El Reino de Dios ya está aquí y las palabras y las acciones de Jesús lo manifiestan claramente; pero apenas está germinando, como un pequeño grano de mostaza o un poco de levadura. Hace falta esperar con paciencia hasta el cumplimiento de las promesas de Dios. No hemos de dejarnos desconcertar por la aparente debilidad e insignificancia de las obras de Dios en el mundo: el resultado será ciertamente superior a toda expectativa. Tal como debieron experimentar los discípulos cuando el Señor, compadecido de la multitud hambrienta que le seguía, partió y e hizo distribuir y compartir los siete panes que llevaban hasta saciar a más de cuatro mil, sobrando aún siete cestas (Marcos 8,1-9) Sobre los apóstoles recae la responsabilidad de distribuirlos.

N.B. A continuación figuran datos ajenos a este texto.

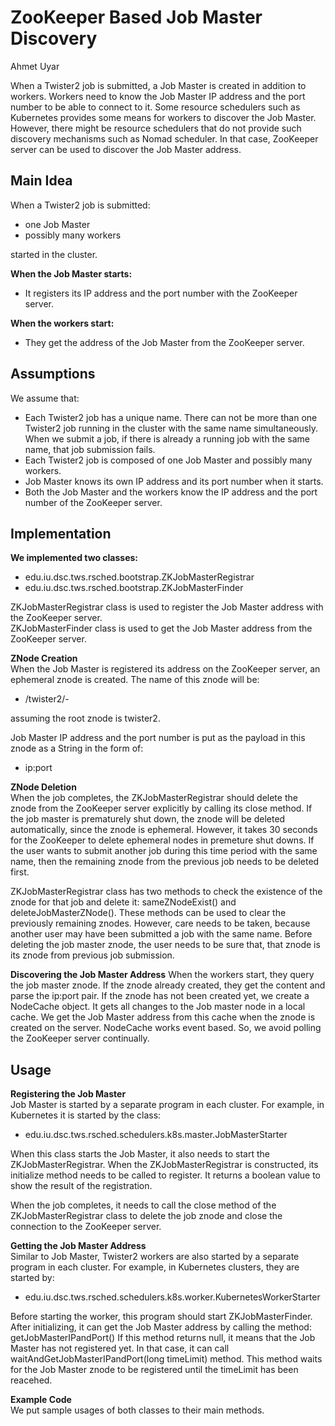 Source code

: # ZooKeeper Based Job Master Discovery
Ahmet Uyar

When a Twister2 job is submitted, a Job Master is created in addition to workers. 
Workers need to know the Job Master IP address and the port number to be able to connect to it. 
Some resource schedulers such as Kubernetes provides some means for workers to discover the Job Master. 
However, there might be resource schedulers that do not provide such discovery mechanisms such as Nomad scheduler.
In that case, ZooKeeper server can be used to discover the Job Master address.

## Main Idea
When a Twister2 job is submitted:
* one Job Master
* possibly many workers  

started in the cluster.

**When the Job Master starts:** 
* It registers its IP address and the port number with the ZooKeeper server.

**When the workers start:**
* They get the address of the Job Master from the ZooKeeper server. 

## Assumptions
We assume that:
* Each Twister2 job has a unique name. 
There can not be more than one Twister2 job running in the cluster with the same name simultaneously. 
When we submit a job, if there is already a running job with the same name, that job submission fails.
* Each Twister2 job is composed of one Job Master and possibly many workers.
* Job Master knows its own IP address and its port number when it starts.
* Both the Job Master and the workers know the IP address and the port number of the ZooKeeper server.

## Implementation
**We implemented two classes:**
* edu.iu.dsc.tws.rsched.bootstrap.ZKJobMasterRegistrar
* edu.iu.dsc.tws.rsched.bootstrap.ZKJobMasterFinder

ZKJobMasterRegistrar class is used to register the Job Master address with the ZooKeeper server.  
ZKJobMasterFinder class is used to get the Job Master address from the ZooKeeper server. 

**ZNode Creation**  
When the Job Master is registered its address on the ZooKeeper server, 
an ephemeral znode is created. The name of this znode will be:  
* /twister2/<job-name>-<job-master>  

assuming the root znode is twister2.

Job Master IP address and the port number is put as the payload in this znode as a String in the form of:
* ip:port 

**ZNode Deletion**  
When the job completes, the ZKJobMasterRegistrar should delete the znode from the ZooKeeper server explicitly by calling its close method. 
If the job master is prematurely shut down, the znode will be deleted automatically, since the znode is ephemeral.
However, it takes 30 seconds for the ZooKeeper to delete ephemeral nodes in premeture shut downs. 
If the user wants to submit another job during this time period with the same name, then the remaining znode 
from the previous job needs to be deleted first.

ZKJobMasterRegistrar class has two methods to check the existence of the znode for that job and delete it:
sameZNodeExist() and deleteJobMasterZNode().
These methods can be used to clear the previously remaining znodes. 
However, care needs to be taken, because another user may have been submitted a job with the same name. 
Before deleting the job master znode, the user needs to be sure that, that znode is its znode from previous job submission.  

**Discovering the Job Master Address**
When the workers start, they query the job master znode. 
If the znode already created, they get the content and parse the ip:port pair. 
If the znode has not been created yet, we create a NodeCache object. 
It gets all changes to the Job master node in a local cache. 
We get the Job Master address from this cache when the znode is created on the server. 
NodeCache works event based. So, we avoid polling the ZooKeeper server continually.      

## Usage
**Registering the Job Master**  
Job Master is started by a separate program in each cluster.
For example, in Kubernetes it is started by the class:  
* edu.iu.dsc.tws.rsched.schedulers.k8s.master.JobMasterStarter

When this class starts the Job Master, it also needs to start the ZKJobMasterRegistrar. 
When the ZKJobMasterRegistrar is constructed, its initialize method needs to be called to register. 
It returns a boolean value to show the result of the registration. 

When the job completes, it needs to call the close method of the ZKJobMasterRegistrar class 
to delete the job znode and close the connection to the ZooKeeper server. 

**Getting the Job Master Address**  
Similar to Job Master, Twister2 workers are also started by a separate program in each cluster. 
For example, in Kubernetes clusters, they are started by:
* edu.iu.dsc.tws.rsched.schedulers.k8s.worker.KubernetesWorkerStarter 

Before starting the worker, this program should start ZKJobMasterFinder. 
After initializing, it can get the Job Master address by calling the method: getJobMasterIPandPort()
If this method returns null, it means that the Job Master has  not registered yet. 
In that case, it can call waitAndGetJobMasterIPandPort(long timeLimit) method. 
This method waits for the Job Master znode to be registered until the timeLimit has been reacehed. 

**Example Code**  
We put sample usages of both classes to their main methods.  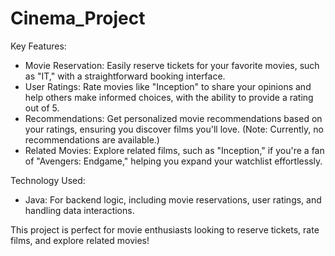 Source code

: ﻿# Cinema_Project
Key Features:

- Movie Reservation: Easily reserve tickets for your favorite movies, such as "IT," with a straightforward booking interface.
- User Ratings: Rate movies like "Inception" to share your opinions and help others make informed choices, with the ability to provide a rating out of 5.
- Recommendations: Get personalized movie recommendations based on your ratings, ensuring you discover films you'll love. (Note: Currently, no recommendations are available.)
- Related Movies: Explore related films, such as "Inception," if you're a fan of "Avengers: Endgame," helping you expand your watchlist effortlessly.
  
Technology Used:

- Java: For backend logic, including movie reservations, user ratings, and handling data interactions.

This project is perfect for movie enthusiasts looking to reserve tickets, rate films, and explore related movies!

Algo parecido a lo que aprendemos en una relectura eclesial de la parábola de la cizaña. Es un cambio de perspectiva, ya que el acento recae en la responsabilidad que los cristianos tenemos de obrar el bien; y sobre todo de guiar al mundo hacia el bien. La cizaña sintetiza entonces el comportamiento de los que dan escándalo y con ello empujan hacia el mal, mientras que el buen grano es el cristiano que ama a su prójimo llevándolo hacia el bien y ayudándole a corregir sus errores. No es posible alcanzar el premio del reino preocupándonos sólo de nuestra salvación personal. De la misma manera que no es posible despreocuparse del hambre de la multitud pensando únicamente en saciarnos con lo que nosotros llevamos. Lo que nosotros llevamos, hay que compartirlo con los demás. Nuestra salvación pasa por la salvación de los hermanos que encontramos en el camino y que podemos conducir al bien o al mal.
En la explicación de la parábola, se evoca un aspecto propio de nuestra vida humana que no está contemplado en la imagen originaria del grano y la cizaña. El buen grano no puede convertirse en cizaña ni la cizaña convertirse en buen grano; pero en nuestra vida la paciencia de Dios para con el mal y los malvados, unida al testimonio y al ejemplo de los cristianos, pueden obtener que aquello que ha sido sembrado en el mal pueda convertirse y dar buen fruto. Pero también es posible que el mal que hay a nuestro alrededor nos corrompa. La vigilancia pues es fundamental en el estilo de vida del creyente. Nosotros no sabemos qué pedir; pero el Espíritu Santo intercede por nosotros y viene en ayuda de nuestra debilidad. (Rom. 8,26-27) Es la vida nueva en la que hemos de caminar, sepultado el hombre viejo, tras la liberación de la esclavitud del pecado. (Rom. 6,3-11)
Pero no sólo eso, sino que además de no dejarnos ahogar por la cizaña, ¡tan abundante!, hemos de conseguir que sea el buen trigo el que resulte tan seductor para la cizaña, que la arrastre hacia el bien. Si más no, a respetarlo y a reconocer la aportación del buen trigo a la construcción de una sociedad sana. Que nuestra conducta, como en los primeros tiempos del cristianismo, cause admiración en los hijos de la cizaña. El resto del camino hasta la fructificación queda en manos de Dios.